The ‘best-fit-model’ also informed on another aspect of intrahost, or within the person, viral evolution. As HIV adapted, the fitness of most viral variants either decreased, generating ‘less fit’ or less infectious virus variants or retained their fitness level over time. Dr. Reeves added, “The model implies that the virus can take on many many reasonably good variants of itself (which agrees with in vitro “Deep Mutational Scanning” data from Jesse Bloom’s lab).” To summarize these data, HIV intrahost evolution is driven by mutations that occur by random chance. These random mutations result in a distribution of strain-specific fitness phenotypes including ‘less fit’, ‘similarly fit’, and ‘more fit’ than the ‘parent’ virus over time. These HIV variants are mostly ‘less fit’ or ‘similarly fit’ as the original, ‘parent’ virus, but a small fraction of ‘more fit’ viral variants are also generated, although not selected for as these mutations are driven by chance.
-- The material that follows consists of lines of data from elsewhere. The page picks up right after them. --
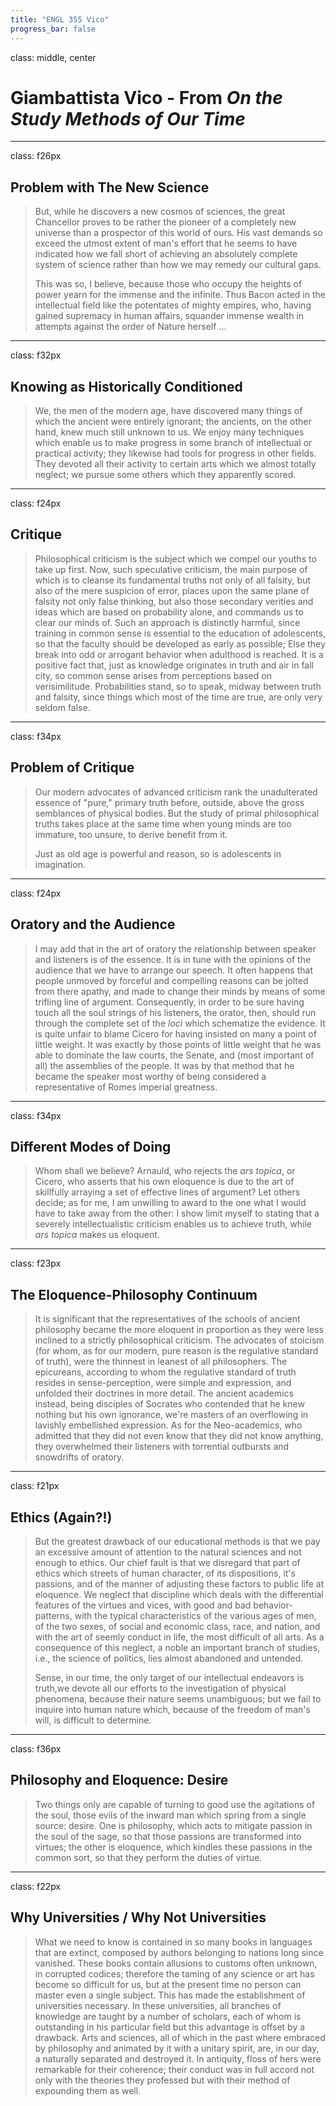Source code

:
 ```yaml
---
title: "ENGL 355 Vico"
progress_bar: false
---
```

class: middle, center

# Giambattista Vico - From *On the Study Methods of Our Time*
---
class: f26px
## Problem with The New Science

> But, while he discovers a new cosmos of sciences, the great Chancellor proves to be rather the pioneer of a completely new universe than a prospector of this world of ours. His vast demands so exceed the utmost extent of man's effort that he seems to have indicated how we fall short of achieving an absolutely complete system of science rather than how we may remedy our cultural gaps.
>
> This was so, I believe, because those who occupy the heights of power yearn for the immense and the infinite. Thus Bacon acted in the intellectual field like the potentates of mighty empires, who, having gained supremacy in human affairs, squander immense wealth in attempts against the order of Nature herself ...
---
class: f32px
## Knowing as Historically Conditioned

>We, the men of the modern age, have discovered many things of which the ancient were entirely ignorant; the ancients, on the other hand, knew much still unknown to us. We enjoy many techniques which enable us to make progress in some branch of intellectual or practical activity; they likewise had tools for progress in other fields. They devoted all their activity to certain arts which we almost totally neglect; we pursue some others which they apparently scored.

---
class: f24px
## Critique

>Philosophical criticism is the subject which we compel our youths to take up first. Now, such speculative criticism, the main purpose of which is to cleanse its fundamental truths not only of all falsity, but also of the mere suspicion of error, places upon the same plane of falsity not only false thinking, but also those secondary verities and ideas which are based on probability alone, and commands us to clear our minds of. Such an approach is distinctly harmful, since training in common sense is essential to the education of adolescents, so that the faculty should be developed as early as possible; Else they break into odd or arrogant behavior when adulthood is reached. It is a positive fact that, just as knowledge originates in truth and air in fall city, so common sense arises from perceptions based on verisimilitude. Probabilities stand, so to speak, midway between truth and falsity, since things which most of the time are true, are only very seldom false.

---
class: f34px
## Problem of Critique

>Our modern advocates of advanced criticism rank the unadulterated essence of "pure," primary truth before, outside, above the gross semblances of physical bodies. But the study of primal philosophical truths takes place at the same time when young minds are too immature, too unsure, to derive benefit from it.
>
> Just as old age is powerful and reason, so is adolescents in imagination.

---
class: f24px
## Oratory and the Audience
>I may add that in the art of oratory the relationship between speaker and listeners is of the essence. It is in tune with the opinions of the audience that we have to arrange our speech. It often happens that people unmoved by forceful and compelling reasons can be jolted from there apathy, and made to change their minds by means of some trifling line of argument. Consequently, in order to be sure having touch all the soul strings of his listeners, the orator, then, should run through the complete set of the *loci* which schematize the evidence. It is quite unfair to blame Cicero for having insisted on many a point of little weight. It was exactly by those points of little weight that he was able to dominate the law courts, the Senate, and (most important of all) the assemblies of the people. It was by that method that he became the speaker most worthy of being considered a representative of Romes imperial greatness.

---
class: f34px
## Different Modes of Doing

>Whom shall we believe? Arnauld, who rejects the *ars topica*, or Cicero, who asserts that his own eloquence is due to the art of skillfully arraying a set of effective lines of argument? Let others decide; as for me, I am unwilling to award to the one what I would have to take away from the other: I show limit myself to stating that a severely intellectualistic criticism enables us to achieve truth, while *ars topica* makes us eloquent.

---
class: f23px
## The Eloquence-Philosophy Continuum

>It is significant that the representatives of the schools of ancient philosophy became the more eloquent in proportion as they were less inclined to a strictly philosophical criticism. The advocates of stoicism (for whom, as for our modern, pure reason is the regulative standard of truth), were the thinnest in leanest of all philosophers. The epicureans, according to whom the regulative standard of truth resides in sense-perception, were simple and expression, and unfolded their doctrines in more detail. The ancient academics instead, being disciples of Socrates who contended that he knew nothing but his own ignorance, we're masters of an overflowing in lavishly embellished expression. As for the Neo-academics, who admitted that they did not even know that they did not know anything, they overwhelmed their listeners with torrential outbursts and snowdrifts of oratory.

---
class: f21px
## Ethics (Again?!)

>But the greatest drawback of our educational methods is that we pay an excessive amount of attention to the natural sciences and not enough to ethics. Our chief fault is that we disregard that part of ethics which streets of human character, of its dispositions, it's passions, and of the manner of adjusting these factors to public life at eloquence. We neglect that discipline which deals with the differential features of the virtues and vices, with good and bad behavior-patterns, with the typical characteristics of the various ages of men, of the two sexes, of social and economic class, race, and nation, and with the art of seemly conduct in life, the most difficult of all arts. As a consequence of this neglect, a noble an important branch of studies, i.e., the science of politics, lies almost abandoned and untended.
>
>Sense, in our time, the only target of our intellectual endeavors is truth,we devote all our efforts to the investigation of physical phenomena, because their nature seems unambiguous; but we fail to inquire into human nature which, because of the freedom of man's will, is difficult to determine.


---
class: f36px
## Philosophy and Eloquence: Desire

>Two things only are capable of turning to good use the agitations of the soul, those evils of the inward man which spring from a single source: desire. One is philosophy, which acts to mitigate passion in the soul of the sage, so that those passions are transformed into virtues; the other is eloquence, which kindles these passions in the common sort, so that they perform the duties of virtue.

---
class: f22px
## Why Universities / Why Not Universities

>What we need to know is contained in so many books in languages that are extinct, composed by authors belonging to nations long since vanished. These books contain allusions to customs often unknown, in corrupted codices; therefore the taming of any science or art has become so difficult for us, but at the present time no person can master even a single subject. This has made the establishment of universities necessary. In these universities, all branches of knowledge are taught by a number of scholars, each of whom is outstanding in his particular field but this advantage is offset by a drawback. Arts and sciences, all of which in the past where embraced by philosophy and animated by it with a unitary spirit, are, in our day, a naturally separated and destroyed it. In antiquity, floss of hers were remarkable for their coherence; their conduct was in full accord not only with the theories they professed but with their method of expounding them as well.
These findings demonstrate for the first time the utility of combining mathematical modeling and virus genetics to understand the dynamics of HIV intrahost evolution. Mr. Swan commented on this method, “We hope this [research] provides a simulation framework for studying the establishment of the latent HIV reservoir in the body and various means of reducing or eliminating that reservoir that are being explored today.” The application of this simulation framework has additional prospects. Dr. Reeves stated, “the logical next step of the project is to now use the model to help understand creation and maintenance of the HIV reservoir, the fundamental barrier to a cure in people living with HIV. We’re really excited this work is out and are looking forward to the next chapter.”
The spotlighted research was funded by a Washington Research Foundation and the National Institutes of Health.
Swan DA, Rolland M, Herbeck JT, Schiffer JT, Reeves DB. 2022. Evolution during primary HIV infection does not require adaptive immune selection. Proc Natl Acad Sci USA. 119(7):e2109172119.